#### [Brief]
Return each line of the records below that contains the word "todo".

#### [Dataset]
[Start of Attachment]

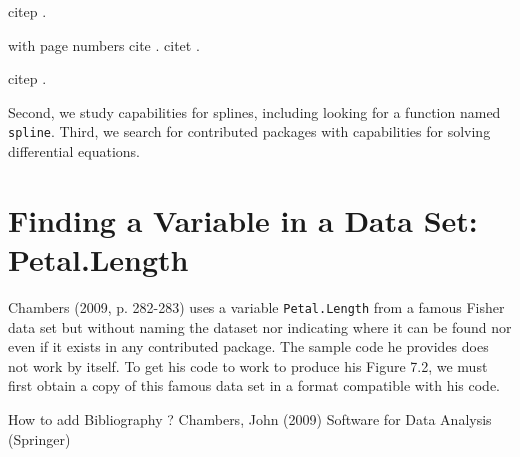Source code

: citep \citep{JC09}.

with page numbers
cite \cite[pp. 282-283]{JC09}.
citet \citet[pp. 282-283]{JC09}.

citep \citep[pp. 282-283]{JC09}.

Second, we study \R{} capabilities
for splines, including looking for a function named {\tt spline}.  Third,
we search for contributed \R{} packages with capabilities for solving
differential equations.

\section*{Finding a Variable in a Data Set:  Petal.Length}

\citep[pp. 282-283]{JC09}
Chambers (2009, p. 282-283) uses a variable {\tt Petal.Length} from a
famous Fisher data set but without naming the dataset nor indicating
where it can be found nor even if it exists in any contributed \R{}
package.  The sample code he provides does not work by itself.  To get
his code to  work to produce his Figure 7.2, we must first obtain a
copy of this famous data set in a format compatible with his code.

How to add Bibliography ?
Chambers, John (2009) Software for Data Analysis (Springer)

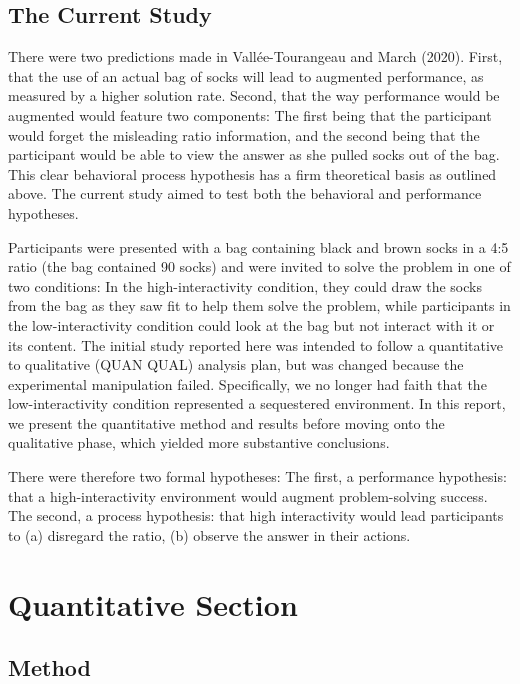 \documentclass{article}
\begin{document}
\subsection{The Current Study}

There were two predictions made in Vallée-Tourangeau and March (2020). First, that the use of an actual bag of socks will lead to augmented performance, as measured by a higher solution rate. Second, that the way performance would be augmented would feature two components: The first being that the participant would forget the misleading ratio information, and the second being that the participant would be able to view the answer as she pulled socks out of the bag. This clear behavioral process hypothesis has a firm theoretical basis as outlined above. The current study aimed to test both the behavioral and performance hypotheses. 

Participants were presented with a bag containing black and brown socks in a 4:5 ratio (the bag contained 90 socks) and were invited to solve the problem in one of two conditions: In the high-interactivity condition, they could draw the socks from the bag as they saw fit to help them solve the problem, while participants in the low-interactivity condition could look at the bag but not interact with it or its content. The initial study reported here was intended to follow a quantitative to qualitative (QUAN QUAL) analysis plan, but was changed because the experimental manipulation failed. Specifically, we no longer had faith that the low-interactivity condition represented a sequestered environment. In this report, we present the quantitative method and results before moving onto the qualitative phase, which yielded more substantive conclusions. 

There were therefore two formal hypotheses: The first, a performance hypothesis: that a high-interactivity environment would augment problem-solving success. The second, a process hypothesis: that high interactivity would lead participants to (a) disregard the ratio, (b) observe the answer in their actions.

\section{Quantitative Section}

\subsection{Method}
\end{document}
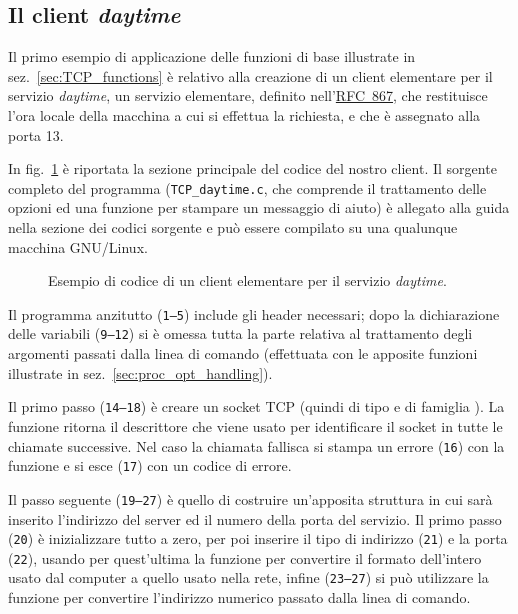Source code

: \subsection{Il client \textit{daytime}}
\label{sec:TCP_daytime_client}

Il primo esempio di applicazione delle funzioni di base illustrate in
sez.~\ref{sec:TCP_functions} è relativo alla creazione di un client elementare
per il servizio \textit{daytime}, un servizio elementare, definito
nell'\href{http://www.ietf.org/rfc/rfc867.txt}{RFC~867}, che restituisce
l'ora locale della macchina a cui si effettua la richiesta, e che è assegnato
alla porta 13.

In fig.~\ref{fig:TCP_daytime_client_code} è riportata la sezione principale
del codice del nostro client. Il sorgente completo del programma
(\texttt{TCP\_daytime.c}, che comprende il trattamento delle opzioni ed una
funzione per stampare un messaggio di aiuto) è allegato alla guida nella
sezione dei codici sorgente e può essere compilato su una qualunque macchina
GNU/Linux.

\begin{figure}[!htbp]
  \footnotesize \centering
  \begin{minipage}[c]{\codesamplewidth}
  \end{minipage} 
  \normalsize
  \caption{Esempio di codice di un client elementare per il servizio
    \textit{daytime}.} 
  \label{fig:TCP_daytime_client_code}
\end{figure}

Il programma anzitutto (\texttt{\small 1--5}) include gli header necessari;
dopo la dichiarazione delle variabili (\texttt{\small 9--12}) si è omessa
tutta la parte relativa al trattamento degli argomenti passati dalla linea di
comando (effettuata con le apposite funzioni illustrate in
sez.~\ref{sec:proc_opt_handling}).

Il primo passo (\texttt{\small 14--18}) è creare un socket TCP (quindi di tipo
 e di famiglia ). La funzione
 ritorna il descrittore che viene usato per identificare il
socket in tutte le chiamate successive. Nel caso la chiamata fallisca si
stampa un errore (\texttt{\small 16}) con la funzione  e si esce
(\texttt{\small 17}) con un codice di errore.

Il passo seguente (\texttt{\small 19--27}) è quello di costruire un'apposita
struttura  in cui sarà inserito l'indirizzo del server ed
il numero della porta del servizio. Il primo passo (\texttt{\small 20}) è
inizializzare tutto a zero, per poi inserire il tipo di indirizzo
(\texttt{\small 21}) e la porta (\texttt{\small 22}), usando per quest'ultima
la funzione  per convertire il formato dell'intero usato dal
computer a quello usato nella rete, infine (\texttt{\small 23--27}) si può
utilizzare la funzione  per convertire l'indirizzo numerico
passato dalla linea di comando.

[End of Attachment]
[Start of Attachment]

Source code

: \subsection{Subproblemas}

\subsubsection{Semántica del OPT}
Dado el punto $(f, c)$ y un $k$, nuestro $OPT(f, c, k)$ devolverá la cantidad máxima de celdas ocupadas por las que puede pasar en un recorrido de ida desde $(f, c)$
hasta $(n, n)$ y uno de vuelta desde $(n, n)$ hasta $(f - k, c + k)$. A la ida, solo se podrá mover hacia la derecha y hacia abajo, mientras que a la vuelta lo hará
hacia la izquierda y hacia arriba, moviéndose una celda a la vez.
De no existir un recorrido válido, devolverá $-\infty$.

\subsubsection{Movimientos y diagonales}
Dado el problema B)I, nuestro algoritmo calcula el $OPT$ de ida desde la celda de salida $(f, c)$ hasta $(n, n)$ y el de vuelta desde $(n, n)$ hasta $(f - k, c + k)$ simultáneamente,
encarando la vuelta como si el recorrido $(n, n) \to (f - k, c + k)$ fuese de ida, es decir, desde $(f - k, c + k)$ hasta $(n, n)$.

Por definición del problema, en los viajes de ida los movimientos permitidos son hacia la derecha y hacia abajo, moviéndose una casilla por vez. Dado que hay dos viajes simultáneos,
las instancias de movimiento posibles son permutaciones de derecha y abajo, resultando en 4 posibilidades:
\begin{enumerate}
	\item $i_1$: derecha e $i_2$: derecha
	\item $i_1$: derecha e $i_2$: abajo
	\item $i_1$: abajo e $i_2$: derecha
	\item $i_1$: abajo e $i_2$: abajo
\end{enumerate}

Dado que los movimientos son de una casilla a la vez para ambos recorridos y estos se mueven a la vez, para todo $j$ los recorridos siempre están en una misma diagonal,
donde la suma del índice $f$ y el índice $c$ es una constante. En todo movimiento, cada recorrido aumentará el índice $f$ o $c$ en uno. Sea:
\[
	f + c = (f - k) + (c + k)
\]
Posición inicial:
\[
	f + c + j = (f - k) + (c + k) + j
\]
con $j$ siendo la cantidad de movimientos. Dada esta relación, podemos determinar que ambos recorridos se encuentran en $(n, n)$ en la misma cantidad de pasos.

[End of Attachment]
[Start of Attachment]

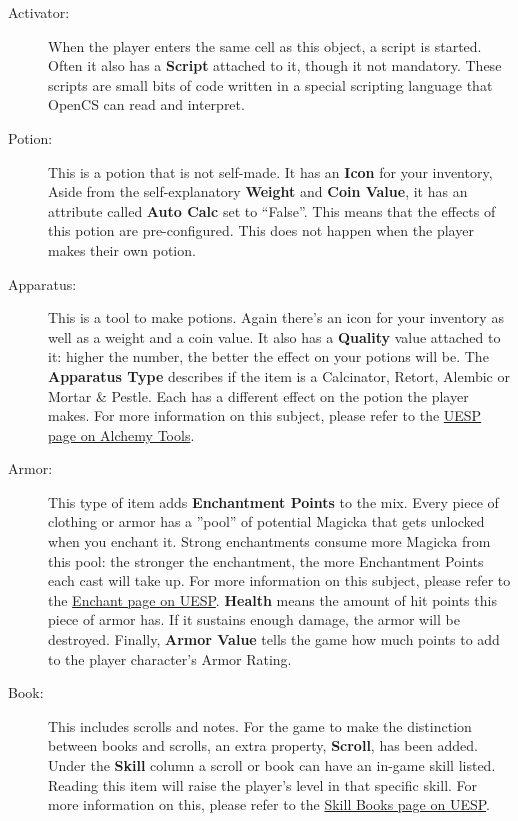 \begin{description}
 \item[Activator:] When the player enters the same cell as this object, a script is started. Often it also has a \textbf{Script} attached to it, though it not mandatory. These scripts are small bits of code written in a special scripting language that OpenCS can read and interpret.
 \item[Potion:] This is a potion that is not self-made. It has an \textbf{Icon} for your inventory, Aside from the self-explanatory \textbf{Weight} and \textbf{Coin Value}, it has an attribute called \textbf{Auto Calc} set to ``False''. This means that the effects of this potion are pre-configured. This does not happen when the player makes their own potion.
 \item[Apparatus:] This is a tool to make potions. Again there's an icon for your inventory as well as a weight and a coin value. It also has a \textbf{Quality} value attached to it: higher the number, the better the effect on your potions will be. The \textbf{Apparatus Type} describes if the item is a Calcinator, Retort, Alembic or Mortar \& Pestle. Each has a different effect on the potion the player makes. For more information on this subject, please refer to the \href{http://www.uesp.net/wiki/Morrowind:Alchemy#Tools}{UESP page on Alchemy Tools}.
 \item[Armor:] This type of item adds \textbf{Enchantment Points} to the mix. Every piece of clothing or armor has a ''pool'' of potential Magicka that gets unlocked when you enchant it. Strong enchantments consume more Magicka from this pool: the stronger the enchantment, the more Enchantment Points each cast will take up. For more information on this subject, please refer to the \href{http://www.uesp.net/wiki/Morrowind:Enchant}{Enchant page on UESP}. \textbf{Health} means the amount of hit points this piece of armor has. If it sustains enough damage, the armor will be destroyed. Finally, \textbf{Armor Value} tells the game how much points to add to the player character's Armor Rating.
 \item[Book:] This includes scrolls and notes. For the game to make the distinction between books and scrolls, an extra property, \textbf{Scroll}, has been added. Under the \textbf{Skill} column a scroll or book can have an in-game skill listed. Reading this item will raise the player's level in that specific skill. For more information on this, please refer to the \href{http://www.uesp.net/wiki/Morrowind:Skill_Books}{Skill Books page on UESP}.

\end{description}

[End of Attachment]

#### [Exercise output]
Dado que los movimientos son de una casilla a la vez para ambos recorridos y estos se mueven a la vez, para todo $j$ los recorridos siempre están en una misma diagonal,
donde la suma del índice $f$ y el índice $c$ es una constante. En todo movimiento, cada recorrido aumentará el índice $f$ o $c$ en uno. Sea:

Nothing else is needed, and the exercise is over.